Transmission of shares
27. (1) If title to a share passes to a transmittee, the company may only recognise the transmittee as having any title to that share.
(2) A transmittee who produces such evidence of entitlement to shares as the directors may properly require-
(a) may, subject to the articles, choose either to become the holder of those shares or to have them transferred to another person, and
(b) subject to the articles, and pending any transfer of the shares to another person, has the same rights as the holder had.
(3) But transmittees do not have the right to attend or vote at a general meeting, or agree to a proposed written resolution, in respect of shares to which they are entitled, by reason of the holder's death or bankruptcy or otherwise, unless they become the holders of those shares.
Exercise of transmittees' rights
28. (1) Transmittees who wish to become the holders of shares to which they have become entitled must notify the company in writing of that wish.
(2) If the transmittee wishes to have a share transferred to another person, the transmittee must execute an instrument of transfer in respect of it.
(3) Any transfer made or executed under this article is to be treated as if it were made or executed by the person from whom the transmittee has derived rights in respect of the share, and as if the event which gave rise to the transmission had not occurred.
Transmittees bound by prior notices
29. If a notice is given to a shareholder in respect of shares and a transmittee is entitled to those shares, the transmittee is bound by the notice if it was given to the shareholder before the transmittee's name has been entered in the register of members.
Table A provisions:
29: If a member dies the survivor or survivors where he was a joint holder, and his personal representatives where he was a sole holder or the only survivor of joint holders, shall be the only persons recognized by the company as having any title to his interest; but nothing herein contained shall release the estate of a deceased member from any liability in respect of any share which had been jointly held by him.
30: A person becoming entitled to a share in consequence of the death or bankruptcy of a member may, upon such evidence being produced as the directors may properly require, elect either to become the holder of the share or to have some person nominated by him registered as the transferee. If he elects to become the holder he shall give notice to the company to that effect. If he elects to have another person registered he shall execute an instrument of transfer of the share to that person. All the articles relating to the transfer of shares shall apply to the notice or instrument of transfer as if it were an instrument of transfer executed by the member and the death or bankruptcy of the member had not occurred.
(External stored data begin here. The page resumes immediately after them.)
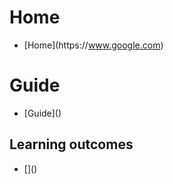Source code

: # Home

* \[Home\](<span dir="">https://</span>www.google.com)

# Guide

* \[Guide\]()

## Learning outcomes

* \[\]()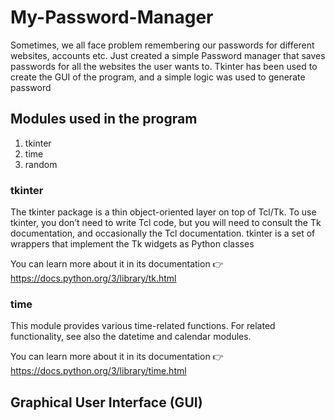 # My-Password-Manager
Sometimes, we all face problem remembering our passwords for different websites, accounts etc. Just created a simple Password manager that saves passwords for all the websites the user wants to. Tkinter has been used to create the GUI of the program, and a simple logic was used to generate password
## Modules used in the program
1) tkinter
2) time
3) random
### tkinter
The tkinter package is a thin object-oriented layer on top of Tcl/Tk. To use tkinter, you don’t need to write Tcl code, but you will need to consult the Tk documentation, and occasionally the Tcl documentation. tkinter is a set of wrappers that implement the Tk widgets as Python classes

You can learn more about it in its documentation 👉 https://docs.python.org/3/library/tk.html

### time
This module provides various time-related functions. For related functionality, see also the datetime and calendar modules.

You can learn more about it in its documentation 👉 https://docs.python.org/3/library/time.html

## Graphical User Interface (GUI)


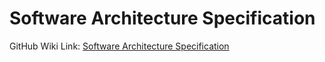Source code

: # Software Architecture Specification
GitHub Wiki Link: [Software Architecture Specification](https://github.com/mk28/TINF21C_Team2_AAS_digital_nameplate/wiki/Software-Architecture-Specification)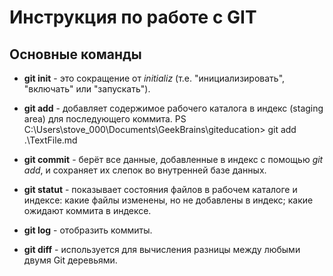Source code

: # Инструкция по работе с GIT

## Основные команды

- **git init** - это сокращение от _initializ_ (т.е. "инициализировать", "включать" или "запускать").

- **git add** - добавляет содержимое рабочего каталога в индекс (staging area) для последующего коммита.
PS C:\Users\stove_000\Documents\GeekBrains\giteducation> git add .\TextFile.md

- **git commit** - берёт все данные, добавленные в индекс с помощью _git add_, и сохраняет их слепок во внутренней базе данных.

- **git statut** - показывает состояния файлов в рабочем каталоге и индексе: какие файлы изменены, но не добавлены в индекс; какие ожидают коммита в индексе.

* **git log** - отобразить коммиты.

* **git diff** - используется для вычисления разницы между любыми двумя Git деревьями.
31: A person becoming entitled to a share in consequence of the death or bankruptcy of a member shall have the rights to which he would be entitled if he were the holder of the share, except that he shall not, before being registered as the holder of the share, be entitled in respect of it to attend or vote at any meeting of the company or at any separate meeting of the holders of any class of shares in the company.
If the only shareholder/director of a company dies, those entitled to the shares can ask the court to call a general meeting and order that the people entitled to shares can attend and vote as if members of the company. Since the advent of the single member private company, modern articles often make provision for such eventuality.